→ AIM OF THE TASK
Some lines of the records below include the word "that". Report how many, and write nothing besides the number.

→ DATASET RECORDS

- - - - -

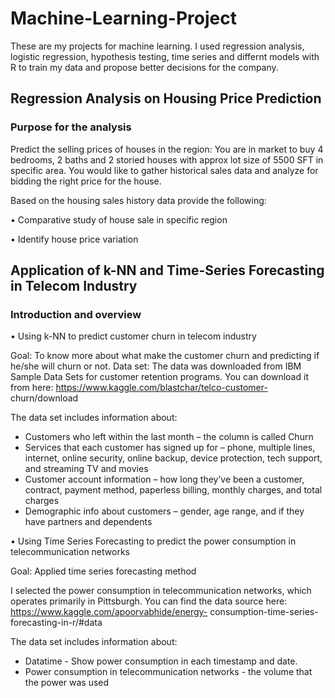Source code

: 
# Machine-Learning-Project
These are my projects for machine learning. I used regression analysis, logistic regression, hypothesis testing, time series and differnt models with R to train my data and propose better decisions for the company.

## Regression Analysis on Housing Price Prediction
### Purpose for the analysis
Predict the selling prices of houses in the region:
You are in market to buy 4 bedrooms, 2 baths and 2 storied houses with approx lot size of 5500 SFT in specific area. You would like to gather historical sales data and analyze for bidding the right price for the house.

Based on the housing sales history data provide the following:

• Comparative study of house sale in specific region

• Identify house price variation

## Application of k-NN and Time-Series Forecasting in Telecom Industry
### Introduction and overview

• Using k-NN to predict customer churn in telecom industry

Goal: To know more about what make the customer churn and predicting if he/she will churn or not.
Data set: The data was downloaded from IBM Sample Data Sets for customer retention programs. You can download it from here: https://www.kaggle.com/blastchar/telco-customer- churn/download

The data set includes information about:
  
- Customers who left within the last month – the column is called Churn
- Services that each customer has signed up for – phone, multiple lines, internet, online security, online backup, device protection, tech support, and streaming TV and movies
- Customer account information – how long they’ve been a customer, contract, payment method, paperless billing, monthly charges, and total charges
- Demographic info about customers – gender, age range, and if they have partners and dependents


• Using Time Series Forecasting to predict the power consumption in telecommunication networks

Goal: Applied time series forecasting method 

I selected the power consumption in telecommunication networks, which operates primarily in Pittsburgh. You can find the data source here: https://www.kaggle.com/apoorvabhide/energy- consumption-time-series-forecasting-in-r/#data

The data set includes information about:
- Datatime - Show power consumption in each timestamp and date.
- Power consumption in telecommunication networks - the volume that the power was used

- - - - -

→ SOLUTION BELOW
2